Wednesday, October 12, 2016   

MADISON, Wis. - Because of Wisconsin's status as a battleground state, political money is pouring into the coffers of both parties, much of it untraceable - or so-called "dark" - money.

Much of it is used to buy issue ads, which do not ask people to vote for a certain candidate but advocate a certain position. These ads, paid for with largely untraceable money, account for a significant percentage of campaign advertising. This bothers clean-government advocates such as Jay Heck, executive director of Common Cause in Wisconsin.

Under a law passed last year, Wisconsin candidates now can coordinate ad buys with outside groups, which Heck called a big problem.

"That eviscerated Wisconsin's campaign finance laws, including meaningful disclosure," he said. "It means Wisconsin is the darkest of all the states in the country now, in terms of the money that citizens will be able to track."

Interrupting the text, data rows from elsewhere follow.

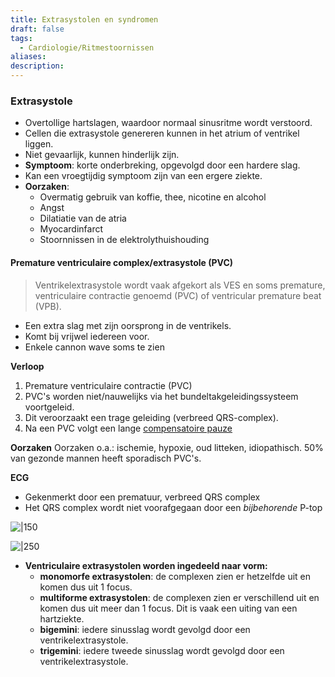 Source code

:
 ```yaml
---
title: Extrasystolen en syndromen
draft: false
tags:
  - Cardiologie/Ritmestoornissen
aliases: 
description:
---
```


### Extrasystole

-   Overtollige hartslagen, waardoor normaal sinusritme wordt verstoord.
-   Cellen die extrasystole genereren kunnen in het atrium of ventrikel liggen.
-   Niet gevaarlijk, kunnen hinderlijk zijn.
-   **Symptoom**: korte onderbreking, opgevolgd door een hardere slag.
-   Kan een vroegtijdig symptoom zijn van een ergere ziekte.
-   **Oorzaken**:
    -   Overmatig gebruik van koffie, thee, nicotine en alcohol
    -   Angst
    -   Dilatiatie van de atria
    -   Myocardinfarct
    -   Stoornnissen in de elektrolythuishouding

#### Premature ventriculaire complex/extrasystole (PVC)
> Ventrikelextrasystole wordt vaak afgekort als VES en soms premature, ventriculaire contractie genoemd (PVC) of ventricular premature beat (VPB).

-   Een extra slag met zijn oorsprong in de ventrikels.
-   Komt bij vrijwel iedereen voor.
-   Enkele cannon wave soms te zien

**Verloop**

1.  Premature ventriculaire contractie (PVC)
2.  PVC's worden niet/nauwelijks via het bundeltakgeleidingssysteem voortgeleid.
3.  Dit veroorzaakt een trage geleiding (verbreed QRS-complex).
4.  Na een PVC volgt een lange [compensatoire pauze](https://nl.ecgpedia.org/wiki/Ectopische_slagen)


**Oorzaken**
Oorzaken o.a.: ischemie, hypoxie, oud litteken, idiopathisch. 50% van gezonde mannen heeft sporadisch PVC's.

**ECG**
-   Gekenmerkt door een prematuur, verbreed QRS complex
-   Het QRS complex wordt niet voorafgegaan door een _bijbehorende_ P-top

![|150](https://i.imgur.com/axVJFYc.png)

![|250](https://i.imgur.com/ziRxskQ.png)

- **Ventriculaire extrasystolen worden ingedeeld naar vorm:**
	 - **monomorfe extrasystolen**: de complexen zien er hetzelfde uit en komen dus uit 1 focus.
	 - **multiforme extrasystolen**: de complexen zien er verschillend uit en komen dus uit meer dan 1 focus. Dit is vaak een uiting van een hartziekte.
	 - **bigemini**: iedere sinusslag wordt gevolgd door een ventrikelextrasystole.
	 - **trigemini**: iedere tweede sinusslag wordt gevolgd door een ventrikelextrasystole.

The new law allows wealthy individuals or corporations to make anonymous or disguised political contributions through these dark-money groups. Heck said that means the public never will know who is influencing the decisions of public officials who were elected with dark money.

Wisconsin also distinguishes between political ads, which ask the viewer or listener to vote for a certain candidate, and issue ads, which advocate a position but don't directly ask for a vote for a certain candidate. Heck said this compounds the problem, allowing candidates to work with the people or organizations paying for the issue ads.

"In Wisconsin now, phony issue ads are exempted from any disclosure and anything goes," he said. "We are the Wild West of American politics, and there is no state in the country other than Florida that allows this kind of coordination."

According to Heck, this trend of coordination between candidates and organizations that pay for issue ads is a huge step backward.

"We used to be a state that had partial public financing. We had disclosure. We had both political parties and candidates of both parties willing to try to at least let people know where the money was coming from," Heck said, "and we've gone in exactly the opposite direction."